The mother-of-two is also entitled to don the traditional white-and-blue striped shirt, black trousers and - as the gondoliers' code requires - matching shoes.

However, she can only stand in for a Male colleague if he wants to take a day off.

The ancient profession used to be passed from father to son before a ‘school' for gondoliers was set-up.

Students spend hundreds of hours on the Venice Canals learning how to handle and steer a distinctive banana-shaped boat.

They also have to demonstrate perfect knowledge of Venice's Canals and the city's landmarks in a series of practical and written tests, which include exams in English and sailing law.

Two other women enrolled in the course, but did not pass the exam.

Boscolo can row tourists through the city's Canals but only when a Male colleague wants a day off

Venice's mayor, Giorgio Orsoni, admitted that there had been a 'tendency of excessive machismo' inside the 425-strong gondolier's guild.

'I'm delighted with Giorgia's achievement and I'm sure that following on from her example other women will pick up the coveted oar of a gondola', he said.

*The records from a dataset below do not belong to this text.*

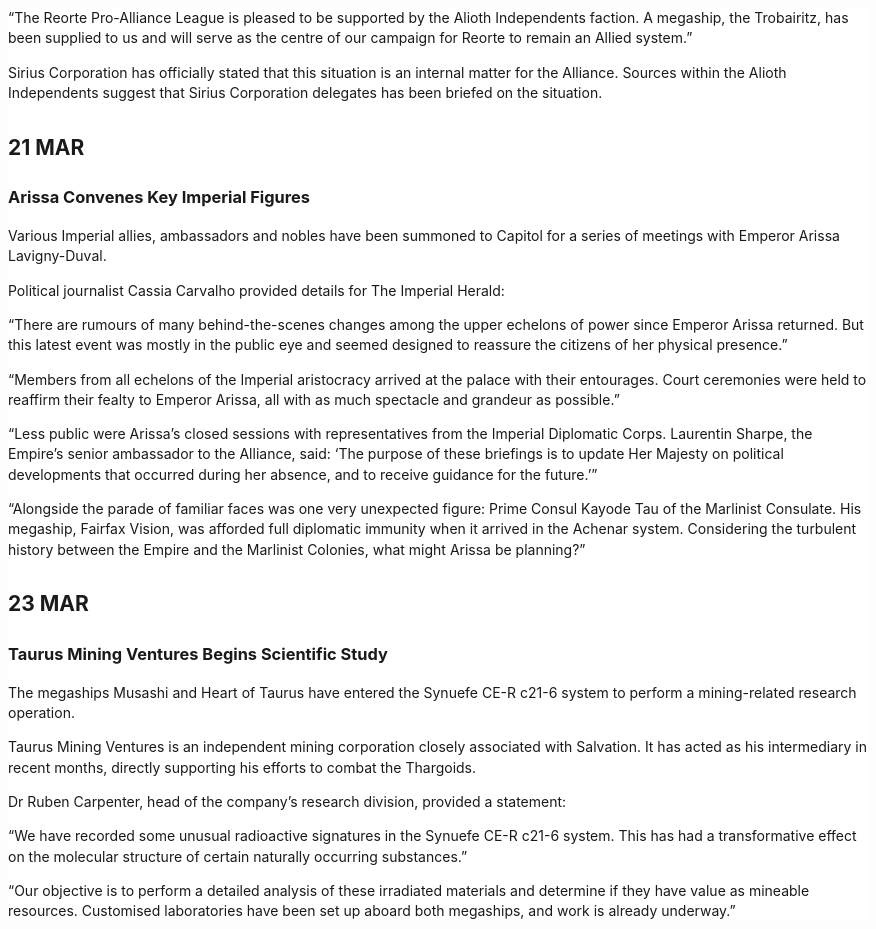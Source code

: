“The Reorte Pro-Alliance League is pleased to be supported by the Alioth Independents faction. A megaship, the Trobairitz, has been supplied to us and will serve as the centre of our campaign for Reorte to remain an Allied system.”

Sirius Corporation has officially stated that this situation is an internal matter for the Alliance. Sources within the Alioth Independents suggest that Sirius Corporation delegates has been briefed on the situation.

## 21 MAR

### Arissa Convenes Key Imperial Figures

Various Imperial allies, ambassadors and nobles have been summoned to Capitol for a series of meetings with Emperor Arissa Lavigny-Duval.

Political journalist Cassia Carvalho provided details for The Imperial Herald:

“There are rumours of many behind-the-scenes changes among the upper echelons of power since Emperor Arissa returned. But this latest event was mostly in the public eye and seemed designed to reassure the citizens of her physical presence.”

“Members from all echelons of the Imperial aristocracy arrived at the palace with their entourages. Court ceremonies were held to reaffirm their fealty to Emperor Arissa, all with as much spectacle and grandeur as possible.”

“Less public were Arissa’s closed sessions with representatives from the Imperial Diplomatic Corps. Laurentin Sharpe, the Empire’s senior ambassador to the Alliance, said: ‘The purpose of these briefings is to update Her Majesty on political developments that occurred during her absence, and to receive guidance for the future.’”

“Alongside the parade of familiar faces was one very unexpected figure: Prime Consul Kayode Tau of the Marlinist Consulate. His megaship, Fairfax Vision, was afforded full diplomatic immunity when it arrived in the Achenar system. Considering the turbulent history between the Empire and the Marlinist Colonies, what might Arissa be planning?”

## 23 MAR

### Taurus Mining Ventures Begins Scientific Study

The megaships Musashi and Heart of Taurus have entered the Synuefe CE-R c21-6 system to perform a mining-related research operation.

Taurus Mining Ventures is an independent mining corporation closely associated with Salvation. It has acted as his intermediary in recent months, directly supporting his efforts to combat the Thargoids.

Dr Ruben Carpenter, head of the company’s research division, provided a statement:

“We have recorded some unusual radioactive signatures in the Synuefe CE-R c21-6 system. This has had a transformative effect on the molecular structure of certain naturally occurring substances.”

“Our objective is to perform a detailed analysis of these irradiated materials and determine if they have value as mineable resources. Customised laboratories have been set up aboard both megaships, and work is already underway.”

Boscolo said she had inherited her love for navigating the Canals from her gondolier father, who retired last year.

'I've always loved gondolas and, unlike my three sisters, I preferred to punt with my father instead of going out with my friends', she said.

'I am so happy to be the first female gondolier. It feels as if I am in dreamland and I am delighted to have fulfilled an ambition I have always had as a child.'



Boscolo's father Dante had some reservations about his daughter's new job but is confident about her skills: 'I still think being a gondolier is a man's job, but I am sure that with experience Giorgia will be able to do it easily.' 



And Boscolo has dismissed critics who have questioned whether women would be strong enough to control the large boats.
'Childbirth is much more difficult,' she said.